Seizures are primarily about neurophysiology and not about neuroradiology
Aug 30, 2025Medial temporal sclerosis (or mesial temporal sclerosis) is essentially a pathological diagnosis; high quality MRI scans interpreted by experts who work in the field are strongly predictive of the pathological finding, but there are several reasons for separating the radiological and pathological diagnoses. The most important is a practical consideration, namely that, as a general rule, radiologists often get the diagnosis wrong, calling it when it is not present and also not calling it when it is present. This is not a criticism of anyone, simply a reflection of the usual problem in medicine of sub-specialisation, a skillset in a particular aspect of neuroradiology and having the gold standard of pathological verification.
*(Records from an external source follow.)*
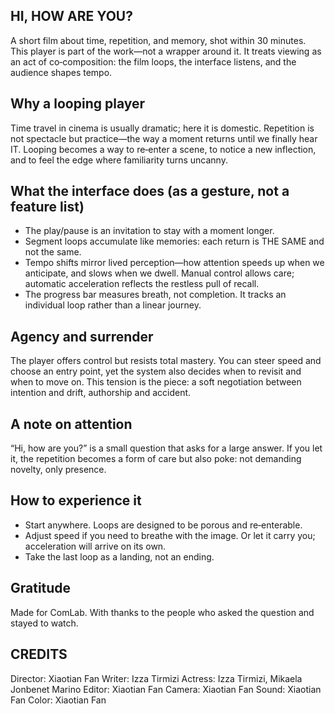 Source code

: ## HI, HOW ARE YOU?

A short film about time, repetition, and memory, shot within 30 minutes.
This player is part of the work—not a wrapper around it. It treats viewing as an act of co‑composition: the film loops, the interface listens, and the audience shapes tempo.

## Why a looping player

Time travel in cinema is usually dramatic; here it is domestic. Repetition is not spectacle but practice—the way a moment returns until we finally hear IT. Looping becomes a way to re‑enter a scene, to notice a new inflection, and to feel the edge where familiarity turns uncanny.

## What the interface does (as a gesture, not a feature list)

- The play/pause is an invitation to stay with a moment longer.
- Segment loops accumulate like memories: each return is THE SAME and not the same.
- Tempo shifts mirror lived perception—how attention speeds up when we anticipate, and slows when we dwell. Manual control allows care; automatic acceleration reflects the restless pull of recall.
- The progress bar measures breath, not completion. It tracks an individual loop rather than a linear journey.

## Agency and surrender

The player offers control but resists total mastery. You can steer speed and choose an entry point, yet the system also decides when to revisit and when to move on. This tension is the piece: a soft negotiation between intention and drift, authorship and accident.

## A note on attention

“Hi, how are you?” is a small question that asks for a large answer. If you let it, the repetition becomes a form of care but also poke: not demanding novelty, only presence.

## How to experience it

- Start anywhere. Loops are designed to be porous and re‑enterable.
- Adjust speed if you need to breathe with the image. Or let it carry you; acceleration will arrive on its own.
- Take the last loop as a landing, not an ending.

## Gratitude

Made for ComLab. With thanks to the people who asked the question and stayed to watch.

## CREDITS
Director: Xiaotian Fan
Writer: Izza Tirmizi
Actress: Izza Tirmizi, Mikaela Jonbenet Marino
Editor: Xiaotian Fan
Camera: Xiaotian Fan
Sound: Xiaotian Fan
Color: Xiaotian Fan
Hence, be particularly circumspect about this diagnosis on MRI reports. To complicate matters further, there are different types of medial temporal sclerosis:
International consensus classification of hippocampal sclerosis in temporal lobe epilepsy: A Task Force report from the ILAE Commission on Diagnostic Methods
To get to the point about neurophysiology, even when correctly diagnosed on MRI, mesial temporal sclerosis is hardly proof that seizures originate from within the ipsilateral temporal lobe. Consider the following example:
In the coronal T1 weighted image above, the body of the right hippocampus is atrophic, with reduced signal within the same hippocampus, predicting neuronal loss and spongiosis. in this example, the hippocampal atrophy likely is a consequence of the seizure disorder, rather than the cause. Furthermore, the symptomatology of the seizures is primarily of motor seizures, typically tonic-clonic with some motor asymmetries implicating the right hemisphere. However, it is the absence of a history of temporal lobe seizures that is equally important. Then there is the interictal EEG recording:
There are multifocal spikes, including over the right and left mid-temporal regions, the right central region, the right posterior temporal and occipital regions, the right prefrontal region and the left central region, with the notable absence of spikes over the right anterior, inferior temporal region. There is also evidence of a generalised encephalopathy, consistent with the history of developmental delay and intellectual impairment. While successful epilepsy surgery may sometimes be possible in people with multifocal inter-ictal epileptiform discharges, in this case it is unlikely that habitual seizures originate in the right medial temporal lobe, even though seizures have not been recorded yet.
PS: the patient has had one seizure over the right occipital region and another over the left posterior temporal region.